My nephew and his wife recently had their second child, and they are following a well-worn path from the city to the suburbs.

Four years ago, childless and carless, they lived the urban life in the fashionable Washington, D.C., neighborhood of Cleveland Park. Child No. 1 pushed them four miles out, to the expensive inner Maryland suburb of Bethesda, where they bought a cozy two-bedroom condominium that had been converted from an apartment. Then, a couple of months ago, Child No. 2 pushed them another 12 miles farther out – beyond the Beltway – to Rockville, where they bought a four-bedroom, 2,200-square-foot house.

Now they are living the suburban life – which means, inevitably, a large yard, two or three cars, and an autobound life for all concerned, including their infant. Right?

Well, not exactly. Yes, Eric and Kate have headed for the suburbs. But their life isn't really very autobound at all. Suburbia to them means an end-unit townhome, one car, a daily bus trip to day care, a 10- to 15-minute walk to the library and shopping at Rockville Town Square, and D.C. Metro commutes (13 minutes for him, 30 for her) to work and back.

This is America's New Suburban Dream. In a lot of ways, it's just like the old one – the familiar scramble for a great school district, a lot of square footage, distance from urban grittiness, and proximity to schools, parks, and libraries. But in important ways it's different.

When they say they live close to the playground, they don't mean it's five blocks to a city park; they mean it's 30 feet from their barbeque, across the common area of the townhome development. When they say they've traded proximity for space, they don't mean they have to drive five miles to the store. They mean that by living 1,000 yards away from the Rockville Metro Stop – instead of 100 yards – they can get a four-bedroom townhome instead of a two-bedroom condominium.

It's not an urban life, exactly. Their townhome development – dating from the early 1980s – is not exactly a New Urbanist's dream. It's basically a cul-de-sac development bounded on two sides by strip shopping centers. The streets look a lot like parking lots and it's not all that easy to walk along the sidewalks in and of the development, as Eric and Kate often do. It's more Clarence Stein than Andres Duany. Clearly, it was designed to accommodate people expecting to drive to the Red Line station when it opened in 1984. Yet even with these drawbacks, it has an appealing combination of suburban feel and urban access.

And their life is not so urban that they've abandoned their car. The car is an essential component of life on most days – especially to shuttle the kids around, run weekend errands, and, of course, go on vacation. But Eric and Kate use the car differently. The trips are mostly short and it's possible to go a couple of days without using the car at all.

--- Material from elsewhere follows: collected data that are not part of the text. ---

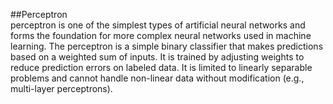 ##Perceptron  
perceptron is one of the simplest types of artificial neural networks and forms the foundation for more complex neural networks used in machine learning.
The perceptron is a simple binary classifier that makes predictions based on a weighted sum of inputs.
It is trained by adjusting weights to reduce prediction errors on labeled data.
It is limited to linearly separable problems and cannot handle non-linear data without modification (e.g., multi-layer perceptrons).
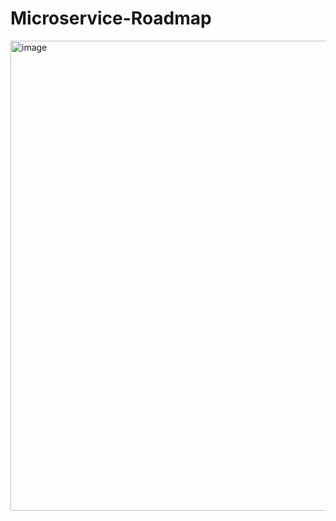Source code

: # Microservice-Roadmap

<img width="812" height="752" alt="image" src="https://github.com/user-attachments/assets/0e45ab42-0f4d-4383-9682-3e45f7f2dfd1" />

But that doesn't necessarily mean their life is devoid of the good things. A walk of about 15 minutes will take them to the center of Rockville – a surprisingly rich and urbane place and becoming more so all the time. Rockville is the county seat of Montgomery County – an affluent and politically liberal county of almost 1 million people – so there have long been tall office buildings in the downtown. More recently, the city, the county, and private developers – including Federal Realty – teamed up to transform a former in-town shopping mall into Rockville Town Square, a surprisingly dense downtown development project with a library, an "arts and innovation center," shops, and 6-story mixed-use buildings. Not surprisingly, the upper-floor condos aren't doing well at the moment, but the whole thing is walking distance from the Metro station – and from Eric and Kate's townhome. DuPont Circle or Cleveland Park it's not, but there's enough going on to keep most people – especially most family-oriented people – more than busy.

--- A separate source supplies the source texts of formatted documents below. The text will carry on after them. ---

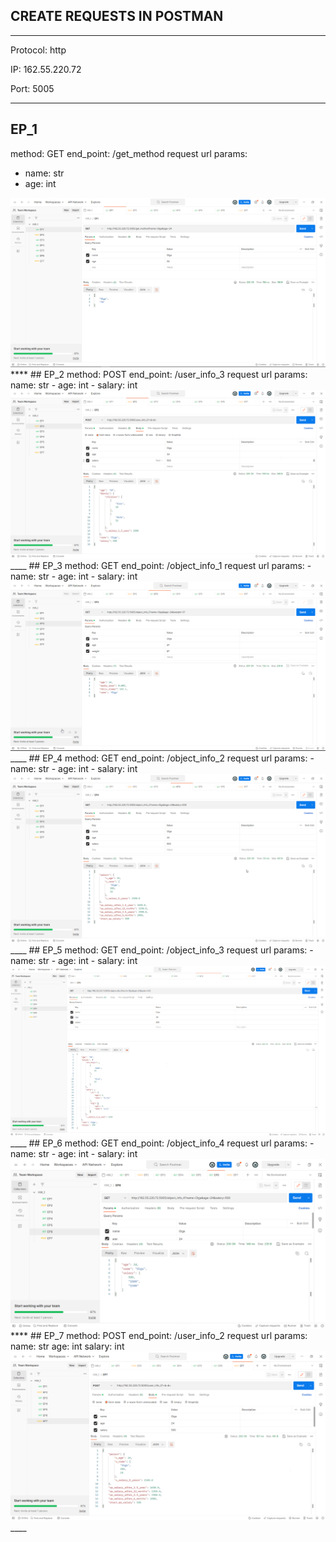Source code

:## CREATE REQUESTS IN POSTMAN
*****
Protocol: http

IP: 162.55.220.72

Port: 5005
****
## EP_1
method: GET
end_point: /get_method
request url params:
- name: str
- age: int
<img src="EP_1.png" alt="EP_1">
****
## EP_2
method: POST
end_point: /user_info_3
request url params:
name: str
- age: int
- salary: int
<img src="EP_2.png" alt="EP_2">
____
## EP_3
method: GET
end_point: /object_info_1
request url params:
- name: str
- age: int
- salary: int
<img src="EP_3.png" alt="EP_3">
____
## EP_4
method: GET
end_point: /object_info_2
request url params:
- name: str
- age: int
- salary: int
<img src="EP_4.png" alt="EP_4">
____
## EP_5
method: GET
end_point: /object_info_3
request url params:
- name: str
- age: int
- salary: int
<img src="EP_5.png" alt="EP_5">
____
## EP_6
method: GET
end_point: /object_info_4
request url params:
- name: str
- age: int
- salary: int
<img src="EP_6.png" alt="EP_6">
****
## EP_7
method: POST
end_point: /user_info_2
request url params:
name: str
age: int
salary: int
<img src="EP_7.png" alt="EP_7">
____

The walk from Rockville Town Center to the townhome is filled with close-up views of parking lots and strip centers along Maryland 355. This is exactly the kind of property that infill developers and planners salivate over as they think of multi-story mixed-use projects, which in turn terrifies most suburbanites, who fear ever-more-frightening traffic infestation. Amazingly enough for suburbanites, however, Eric and Kate don't seem to be afraid of more urban-style development creeping toward their townhome neighborhood.

Most smart growth evangelists would say that's because they understand the typical party line – that a walkable neighborhood works better as it gets denser, unlike an auto-oriented neighborhood, which breaks down because of traffic congestion when more development arrives. That's true enough – though it's kind of a nerdy way to put it. I'd guess Eric and Kate would think of it differently. To them, living in the suburbs revolves not around driving but around living. Though it's far from perfect, Rockville allows Eric and Kate and their kids to focus on living. Which, I think, has been the point of suburbs from the beginning.